Akademik Veri Yönetim Sistemi
ARABIAN JOURNAL FOR SCIENCE AND ENGINEERING, 2025 (SCI-Expanded, Scopus)
This study focuses on the friction stir welding of AA 5754-H111 alloy, emphasizing the impact of traverse speed, tool rotational speed, and pin positioning strategy (direct vs. overlapping) on the formation of robust weld bonds. The welding process employed a tapered-helical threaded pin profile. Weld quality was evaluated through tensile testing, hardness measurements, and macrostructural evaluations to assess strength, ductility, and defect formation. The results revealed that a rotational speed of 500 rpm yielded superior mechanical properties compared to 800 rpm, at which excessive heat input promoted defect formation and compromised the integrity of the weld. The highest ultimate tensile strength of 224.4 +/- 1.2 MPa was obtained in the overlapped weld joint produced at 100 mm/min, demonstrating a slight improvement compared to the corresponding direct weld (223.7 +/- 1.3 MPa).
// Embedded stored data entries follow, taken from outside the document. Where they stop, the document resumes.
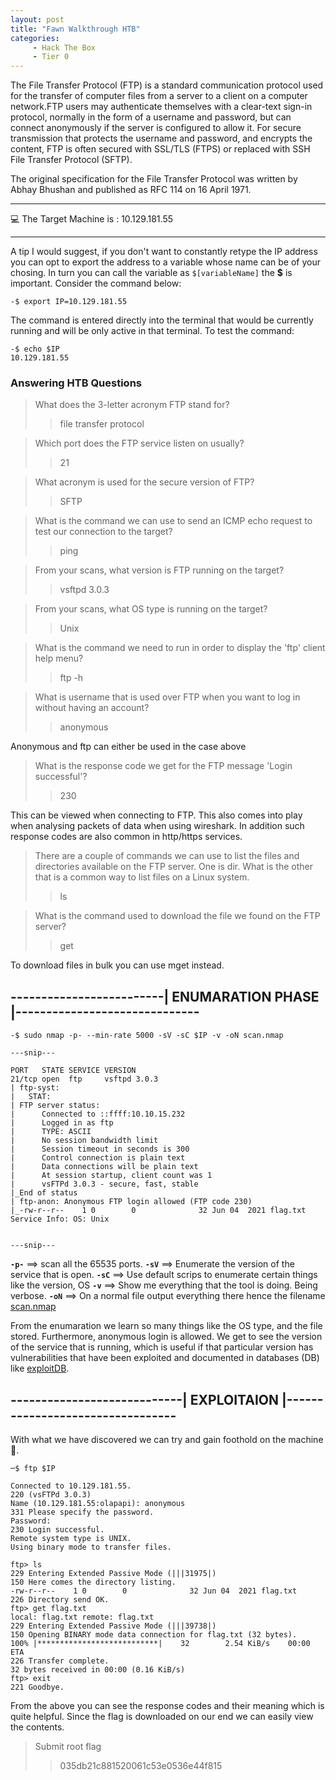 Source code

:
 ```yaml
---
layout: post
title: "Fawn Walkthrough HTB"
categories:
     - Hack The Box
     - Tier 0
---
```


The File Transfer Protocol (FTP) is a standard communication protocol used for the transfer of computer files from a server to a client on a computer network.FTP users may authenticate themselves with a clear-text sign-in protocol, normally in the form of a username and password, but can connect anonymously if the server is configured to allow it. For secure transmission that protects the username and password, and encrypts the content, FTP is often secured with SSL/TLS (FTPS) or replaced with SSH File Transfer Protocol (SFTP).


The original specification for the File Transfer Protocol was written by Abhay Bhushan and published as RFC 114 on 16 April 1971.

---

💻️ The Target Machine is : 10.129.181.55

---

A tip I would suggest, if you don't want to constantly retype the IP address you can opt to export the address to a variable whose name can be of your chosing. 
In turn you can call the variable as `$[variableName]` the **$** is important.
Consider the command below:
```
-$ export IP=10.129.181.55 
```
The command is entered directly into the terminal that would be currently running and will be only active in that terminal.
To test the command:
```
-$ echo $IP
10.129.181.55
```
### Answering HTB Questions 

> What does the 3-letter acronym FTP stand for? 
>> file transfer protocol  

> Which port does the FTP service listen on usually?   
>> 21

> What acronym is used for the secure version of FTP? 
>> SFTP

> What is the command we can use to send an ICMP echo request to test our connection to the target? 
>> ping

> From your scans, what version is FTP running on the target?
>> vsftpd 3.0.3

> From your scans, what OS type is running on the target?  
>> Unix

> What is the command we need to run in order to display the 'ftp' client help menu?
>> ftp -h

> What is username that is used over FTP when you want to log in without having an account?
>> anonymous

Anonymous and ftp can either be used in the case above

> What is the response code we get for the FTP message 'Login successful'?
>> 230

This can be viewed when connecting to FTP. This also comes into play when analysing packets of data when using wireshark. In addition such response codes are also common in http/https services.

> There are a couple of commands we can use to list the files and directories available on the FTP server. One is dir. What is the other that is a common way to list files on a Linux system.
>> ls

> What is the command used to download the file we found on the FTP server?  
>> get

To download files in bulk you can use mget instead.

## -------------------------| ENUMARATION PHASE |------------------------------

```
-$ sudo nmap -p- --min-rate 5000 -sV -sC $IP -v -oN scan.nmap 

---snip---

PORT   STATE SERVICE VERSION
21/tcp open  ftp     vsftpd 3.0.3
| ftp-syst: 
|   STAT: 
| FTP server status:
|      Connected to ::ffff:10.10.15.232
|      Logged in as ftp
|      TYPE: ASCII
|      No session bandwidth limit
|      Session timeout in seconds is 300
|      Control connection is plain text
|      Data connections will be plain text
|      At session startup, client count was 1
|      vsFTPd 3.0.3 - secure, fast, stable
|_End of status
| ftp-anon: Anonymous FTP login allowed (FTP code 230)
|_-rw-r--r--    1 0        0              32 Jun 04  2021 flag.txt
Service Info: OS: Unix


---snip---

```

**`-p-`** ==> scan all the 65535 ports.
**`-sV`** ==> Enumerate the version of the service that is open.
**`-sC`** ==> Use default scrips to enumerate certain things like the version, OS
**`-v`** ==> Show me everything that the tool is doing. Being verbose.
**`-oN`** ==> On a normal file output everything there hence the filename [scan.nmap]()

From the enumaration we learn so many things like the OS type, and the file stored.
Furthermore, anonymous login is allowed.
We get to see the version of the service that is running, which is useful if that particular version has vulnerabilities that have been exploited and documented in databases (DB) like [exploitDB](https://www.exploit-db.com/).

## ----------------------------| EXPLOITAION |---------------------------------

With what we have discovered we can try and gain foothold on the machine 🤔️.

```
─$ ftp $IP             

Connected to 10.129.181.55.
220 (vsFTPd 3.0.3)
Name (10.129.181.55:olapapi): anonymous
331 Please specify the password.
Password: 
230 Login successful.
Remote system type is UNIX.
Using binary mode to transfer files.

ftp> ls
229 Entering Extended Passive Mode (|||31975|)
150 Here comes the directory listing.
-rw-r--r--    1 0        0              32 Jun 04  2021 flag.txt
226 Directory send OK.
ftp> get flag.txt 
local: flag.txt remote: flag.txt
229 Entering Extended Passive Mode (|||39738|)
150 Opening BINARY mode data connection for flag.txt (32 bytes).
100% |***************************|    32        2.54 KiB/s    00:00 ETA
226 Transfer complete.
32 bytes received in 00:00 (0.16 KiB/s)
ftp> exit
221 Goodbye.

```

From the above you can see the response codes and their meaning which is quite helpful.
Since the flag is downloaded on our end we can easily view the contents.

> Submit root flag
>> 035db21c881520061c53e0536e44f815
The overlapping weld joint configuration also enhanced elongation, particularly at 500 rpm and 80 mm/min, where elongation increased from 18.6 +/- 2.7% (direct) to 23.5 +/- 4.7% (overlapping), representing a 26% improvement. In contrast, at 800 rpm, the welded joints exhibited a substantial reduction in ultimate tensile strength, dropping as low as 170.4 +/- 20.7 MPa, with elongation decreasing to 8.6 +/- 2.3%, indicating the adverse effects of excessive heat input and material softening. Microstructural analysis identified onion ring patterns in the nugget zone, indicating localized thermal fluctuations. In addition, corrosion tests were carried out under accelerated aging conditions; it was revealed that overlapped welds offered better corrosion resistance than direct welds. These findings emphasize the importance of process parameter optimization and weld seam configuration in improving the mechanical integrity and corrosion resistance of friction stir-welded AA 5754-H111 joints.